* _Input_:
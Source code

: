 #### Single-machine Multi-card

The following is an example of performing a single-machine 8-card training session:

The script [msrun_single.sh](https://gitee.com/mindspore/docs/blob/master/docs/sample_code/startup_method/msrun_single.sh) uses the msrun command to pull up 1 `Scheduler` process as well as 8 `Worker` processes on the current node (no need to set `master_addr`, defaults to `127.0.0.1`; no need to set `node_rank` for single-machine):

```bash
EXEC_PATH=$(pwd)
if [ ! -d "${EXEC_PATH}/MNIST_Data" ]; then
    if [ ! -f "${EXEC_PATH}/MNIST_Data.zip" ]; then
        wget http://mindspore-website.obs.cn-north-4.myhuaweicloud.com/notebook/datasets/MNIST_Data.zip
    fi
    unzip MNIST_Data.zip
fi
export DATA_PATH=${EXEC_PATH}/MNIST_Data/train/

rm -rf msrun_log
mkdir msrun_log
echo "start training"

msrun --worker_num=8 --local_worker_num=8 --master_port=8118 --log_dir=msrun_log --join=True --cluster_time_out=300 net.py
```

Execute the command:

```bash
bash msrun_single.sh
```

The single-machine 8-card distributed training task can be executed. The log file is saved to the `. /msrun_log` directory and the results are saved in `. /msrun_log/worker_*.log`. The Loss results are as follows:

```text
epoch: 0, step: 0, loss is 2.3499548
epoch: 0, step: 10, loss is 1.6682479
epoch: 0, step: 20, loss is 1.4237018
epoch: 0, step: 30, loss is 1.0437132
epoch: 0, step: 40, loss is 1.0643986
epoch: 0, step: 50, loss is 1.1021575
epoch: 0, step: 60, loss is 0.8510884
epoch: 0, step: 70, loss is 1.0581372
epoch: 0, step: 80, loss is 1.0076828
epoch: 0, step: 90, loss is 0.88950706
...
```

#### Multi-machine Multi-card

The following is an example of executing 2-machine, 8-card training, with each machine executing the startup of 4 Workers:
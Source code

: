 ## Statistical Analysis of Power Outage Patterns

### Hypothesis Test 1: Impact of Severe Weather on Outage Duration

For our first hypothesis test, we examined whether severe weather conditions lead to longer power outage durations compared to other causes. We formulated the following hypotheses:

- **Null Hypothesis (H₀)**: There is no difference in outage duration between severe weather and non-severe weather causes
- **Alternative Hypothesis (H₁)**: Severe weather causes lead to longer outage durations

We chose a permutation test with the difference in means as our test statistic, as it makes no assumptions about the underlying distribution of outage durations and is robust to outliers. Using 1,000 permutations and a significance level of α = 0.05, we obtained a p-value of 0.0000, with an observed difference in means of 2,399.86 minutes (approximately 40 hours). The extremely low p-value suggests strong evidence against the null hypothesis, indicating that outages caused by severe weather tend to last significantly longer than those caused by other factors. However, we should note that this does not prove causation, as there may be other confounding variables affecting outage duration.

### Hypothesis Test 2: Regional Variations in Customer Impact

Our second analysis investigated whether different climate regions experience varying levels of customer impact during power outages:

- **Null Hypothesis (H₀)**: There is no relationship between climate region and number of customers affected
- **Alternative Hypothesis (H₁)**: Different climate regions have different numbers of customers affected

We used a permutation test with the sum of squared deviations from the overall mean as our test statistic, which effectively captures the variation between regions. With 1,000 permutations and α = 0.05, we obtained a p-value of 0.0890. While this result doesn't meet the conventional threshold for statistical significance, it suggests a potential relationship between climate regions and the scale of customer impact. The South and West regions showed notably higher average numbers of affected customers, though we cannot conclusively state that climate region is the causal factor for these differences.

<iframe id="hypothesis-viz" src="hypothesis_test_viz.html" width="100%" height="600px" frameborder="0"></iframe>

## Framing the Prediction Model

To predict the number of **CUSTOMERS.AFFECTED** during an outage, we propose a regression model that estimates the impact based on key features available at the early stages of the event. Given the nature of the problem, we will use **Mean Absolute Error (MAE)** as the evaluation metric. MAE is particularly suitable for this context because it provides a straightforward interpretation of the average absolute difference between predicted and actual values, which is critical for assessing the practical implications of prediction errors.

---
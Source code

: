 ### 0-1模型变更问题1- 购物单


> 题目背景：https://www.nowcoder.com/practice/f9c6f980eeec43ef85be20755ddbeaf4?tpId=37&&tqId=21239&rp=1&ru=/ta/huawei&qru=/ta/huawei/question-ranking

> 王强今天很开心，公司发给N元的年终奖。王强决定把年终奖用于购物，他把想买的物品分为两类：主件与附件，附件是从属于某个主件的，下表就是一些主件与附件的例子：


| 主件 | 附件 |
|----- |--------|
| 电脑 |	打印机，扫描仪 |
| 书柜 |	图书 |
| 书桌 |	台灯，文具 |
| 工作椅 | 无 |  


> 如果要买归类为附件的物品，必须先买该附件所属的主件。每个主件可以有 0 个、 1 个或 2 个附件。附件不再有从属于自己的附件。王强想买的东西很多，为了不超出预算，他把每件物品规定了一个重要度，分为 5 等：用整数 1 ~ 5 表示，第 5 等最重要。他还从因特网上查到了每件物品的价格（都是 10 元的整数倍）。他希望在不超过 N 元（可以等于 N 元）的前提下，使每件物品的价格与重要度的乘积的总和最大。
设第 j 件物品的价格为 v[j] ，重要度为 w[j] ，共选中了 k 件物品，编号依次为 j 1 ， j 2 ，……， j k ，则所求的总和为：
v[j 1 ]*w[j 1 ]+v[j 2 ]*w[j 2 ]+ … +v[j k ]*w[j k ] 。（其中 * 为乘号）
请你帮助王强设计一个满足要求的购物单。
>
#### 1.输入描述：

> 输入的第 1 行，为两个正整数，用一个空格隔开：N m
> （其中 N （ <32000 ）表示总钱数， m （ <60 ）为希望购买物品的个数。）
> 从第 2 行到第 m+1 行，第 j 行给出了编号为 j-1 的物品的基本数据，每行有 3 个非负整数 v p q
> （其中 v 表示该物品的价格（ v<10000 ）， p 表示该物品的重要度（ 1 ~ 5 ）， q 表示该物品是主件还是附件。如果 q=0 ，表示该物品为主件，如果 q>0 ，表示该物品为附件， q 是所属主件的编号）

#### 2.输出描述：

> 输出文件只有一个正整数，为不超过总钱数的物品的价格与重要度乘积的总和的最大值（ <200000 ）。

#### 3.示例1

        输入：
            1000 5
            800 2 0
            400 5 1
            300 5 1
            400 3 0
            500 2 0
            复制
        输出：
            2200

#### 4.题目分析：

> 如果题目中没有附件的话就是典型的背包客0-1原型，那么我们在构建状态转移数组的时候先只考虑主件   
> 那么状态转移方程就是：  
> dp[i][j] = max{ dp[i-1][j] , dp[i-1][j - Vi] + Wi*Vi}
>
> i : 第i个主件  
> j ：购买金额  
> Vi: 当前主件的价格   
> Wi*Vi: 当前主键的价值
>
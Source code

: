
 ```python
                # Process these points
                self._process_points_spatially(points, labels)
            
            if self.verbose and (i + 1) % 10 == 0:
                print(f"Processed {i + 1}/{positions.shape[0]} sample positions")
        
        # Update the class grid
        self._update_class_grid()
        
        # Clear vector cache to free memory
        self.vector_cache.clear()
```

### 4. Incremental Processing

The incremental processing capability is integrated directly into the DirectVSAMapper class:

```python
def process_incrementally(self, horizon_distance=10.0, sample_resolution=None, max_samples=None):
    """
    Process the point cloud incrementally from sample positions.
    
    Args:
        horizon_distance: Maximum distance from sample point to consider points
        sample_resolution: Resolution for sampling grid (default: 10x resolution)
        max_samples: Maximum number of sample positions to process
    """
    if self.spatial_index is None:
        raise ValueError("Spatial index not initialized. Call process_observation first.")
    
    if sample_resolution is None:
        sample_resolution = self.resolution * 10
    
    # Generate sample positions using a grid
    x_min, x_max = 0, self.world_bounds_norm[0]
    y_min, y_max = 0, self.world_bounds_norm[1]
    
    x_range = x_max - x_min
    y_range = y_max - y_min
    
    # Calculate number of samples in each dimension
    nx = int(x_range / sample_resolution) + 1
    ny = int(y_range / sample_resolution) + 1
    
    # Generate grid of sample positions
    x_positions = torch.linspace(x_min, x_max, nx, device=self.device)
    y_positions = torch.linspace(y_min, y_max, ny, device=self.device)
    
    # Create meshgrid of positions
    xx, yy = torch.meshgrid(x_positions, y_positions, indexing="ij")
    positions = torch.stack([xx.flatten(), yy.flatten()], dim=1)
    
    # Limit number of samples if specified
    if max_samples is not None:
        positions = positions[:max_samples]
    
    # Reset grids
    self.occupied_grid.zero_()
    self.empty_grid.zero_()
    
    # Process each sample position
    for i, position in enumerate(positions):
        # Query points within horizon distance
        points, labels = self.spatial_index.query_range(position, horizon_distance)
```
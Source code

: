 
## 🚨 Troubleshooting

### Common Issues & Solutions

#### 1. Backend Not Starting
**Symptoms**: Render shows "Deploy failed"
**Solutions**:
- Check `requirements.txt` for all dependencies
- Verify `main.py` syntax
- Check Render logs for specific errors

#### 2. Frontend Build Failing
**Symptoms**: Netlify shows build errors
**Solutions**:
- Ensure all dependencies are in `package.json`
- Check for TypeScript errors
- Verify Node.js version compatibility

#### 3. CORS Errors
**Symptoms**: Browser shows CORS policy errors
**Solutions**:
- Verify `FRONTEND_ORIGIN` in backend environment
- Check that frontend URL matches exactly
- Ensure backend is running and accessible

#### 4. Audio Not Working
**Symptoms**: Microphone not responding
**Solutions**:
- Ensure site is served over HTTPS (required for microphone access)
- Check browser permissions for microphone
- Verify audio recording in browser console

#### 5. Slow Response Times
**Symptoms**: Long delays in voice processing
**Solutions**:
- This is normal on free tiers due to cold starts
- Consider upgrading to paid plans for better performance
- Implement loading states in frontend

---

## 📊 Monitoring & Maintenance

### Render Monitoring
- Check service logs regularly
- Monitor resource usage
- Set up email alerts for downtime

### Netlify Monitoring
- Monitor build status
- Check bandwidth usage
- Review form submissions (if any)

* _Work instruction_: Where the line containing "### Render Monitoring" appears, start copying, and go on exactly through the last line of the data.

* _Written response_:
### Render Monitoring
- Check service logs regularly
- Monitor resource usage
- Set up email alerts for downtime

### Netlify Monitoring
- Monitor build status
- Check bandwidth usage
- Review form submissions (if any)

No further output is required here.